The reason I say this is because as a profession we believe we can boil everything down to the idea of simple or easy. As if that is a motivator, but it’s not, we know it’s not. We know that people don’t enjoy talking about security that much and often struggle to implement many of the solutions that we claim will solve all problems. We also know security is not perfect and we mix and match our own approaches to fit our own security wants and needs. So are we really painting a true picture of cyber security?
I always ask myself, why can’t we be more considerate of others? Is it that security professionals are unwilling to admit it’s actually quite hard or do people truly believe that because it’s easy for them, it must be easy for others.
I can discuss this topic for hours and hours. But I want to leave you with a couple of thoughts. Security isn’t meant to be for security professionals, it’s not there to make us feel better, it’s there for other people. It’s there to support people or an organisations goals, either in the background with technology solutions to hopefully help keep people safe or some form of training or comms to support them feel safe with some words and actions they can really do.

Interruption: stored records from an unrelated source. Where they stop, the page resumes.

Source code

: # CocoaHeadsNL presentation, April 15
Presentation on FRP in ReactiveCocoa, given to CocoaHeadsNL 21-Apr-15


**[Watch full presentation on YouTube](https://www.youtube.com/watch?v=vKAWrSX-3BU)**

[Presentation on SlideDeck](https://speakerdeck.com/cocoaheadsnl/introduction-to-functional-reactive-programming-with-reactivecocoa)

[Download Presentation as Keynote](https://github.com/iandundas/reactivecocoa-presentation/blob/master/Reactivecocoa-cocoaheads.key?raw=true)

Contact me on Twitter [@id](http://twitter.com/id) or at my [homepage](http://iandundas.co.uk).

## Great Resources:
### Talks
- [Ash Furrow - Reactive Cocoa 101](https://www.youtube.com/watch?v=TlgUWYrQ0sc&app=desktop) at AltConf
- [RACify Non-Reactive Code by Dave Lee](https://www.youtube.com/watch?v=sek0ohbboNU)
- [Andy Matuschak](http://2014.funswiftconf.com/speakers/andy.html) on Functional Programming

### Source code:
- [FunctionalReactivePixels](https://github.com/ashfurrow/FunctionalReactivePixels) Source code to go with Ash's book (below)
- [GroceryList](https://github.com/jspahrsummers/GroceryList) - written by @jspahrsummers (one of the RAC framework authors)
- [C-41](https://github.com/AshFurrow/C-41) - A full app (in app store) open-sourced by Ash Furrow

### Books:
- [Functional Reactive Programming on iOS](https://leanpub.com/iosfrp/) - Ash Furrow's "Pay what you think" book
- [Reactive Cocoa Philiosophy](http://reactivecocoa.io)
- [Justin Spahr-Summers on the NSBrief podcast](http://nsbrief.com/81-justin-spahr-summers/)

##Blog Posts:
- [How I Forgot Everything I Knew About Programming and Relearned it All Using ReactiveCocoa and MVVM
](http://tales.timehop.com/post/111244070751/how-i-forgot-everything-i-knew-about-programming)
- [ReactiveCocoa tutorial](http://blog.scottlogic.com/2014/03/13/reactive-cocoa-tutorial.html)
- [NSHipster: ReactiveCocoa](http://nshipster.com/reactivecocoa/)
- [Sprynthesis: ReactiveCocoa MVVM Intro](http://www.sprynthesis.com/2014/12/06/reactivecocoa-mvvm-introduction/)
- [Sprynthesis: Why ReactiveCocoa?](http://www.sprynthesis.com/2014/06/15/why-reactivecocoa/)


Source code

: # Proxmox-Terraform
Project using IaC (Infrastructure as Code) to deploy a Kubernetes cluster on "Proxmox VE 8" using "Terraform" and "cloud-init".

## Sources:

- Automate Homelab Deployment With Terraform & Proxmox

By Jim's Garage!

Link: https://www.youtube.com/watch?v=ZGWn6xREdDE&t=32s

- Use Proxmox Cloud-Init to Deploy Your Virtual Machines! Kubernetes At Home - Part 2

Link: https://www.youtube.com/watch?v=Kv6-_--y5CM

Telling people something is easy, doesn’t make it easy. It doesn’t build capability or knowledge.
An example; the idea of updating. Is that really as easy as often implied? Truly is that an easy task for most people to do. Or does it always require some thought, considerations, time and understanding of what could happen once updated. Decisions have to be made, so; can my phone update, or is it old? I don’t have any space left, what should I get rid of? If I update now will it change some features I like? I can’t update now I am doing something else and its a distraction. These are just a handful of questions people have and decisions they go through before updating. Don’t even get me started on the issues of telling people to update when they are working inside a managed infrastructure and the lack all control they actually have to perform actions. That is just one piece of advice, can you imagine the questions when setting up 2FA which isn’t even called the same thing across each service.
So we have to be a lot more realistic in our expectations, a lot more considerate with our language. If we don’t we will always fall back to believing things are easy and its everyone else’s problem they can’t be secure. Always looking to think, we have done enough and pushing things over a wall without thinking of the ramifications. But we can do better we should strive to do better. Our job is supporting people and translating work into something that people can actually do, to help them feel confident enough to take part and then perform the action. With the idea of building confidence and capabilities in people.
Our job is not to stand looking at others from our high hill hoping some day they will come visit. Because they won’t, they don’t, they are busy people with other things going on in their lives. So how do we bring ourselves to people in a useful way? How do we stop ourselves making random lists and declarations of actions that are actually difficult, awkward and not straight forward to implement. Instead of declaring they are easy, move to a place where people can relate to what they are being told (I don’t mean care, that’s entirely new post), that this information is concise, its helpful, it will improve their security and improve their protection. But finally this isn’t about making them into security experts either, how do we fit into their worlds better and listen to what they have to say.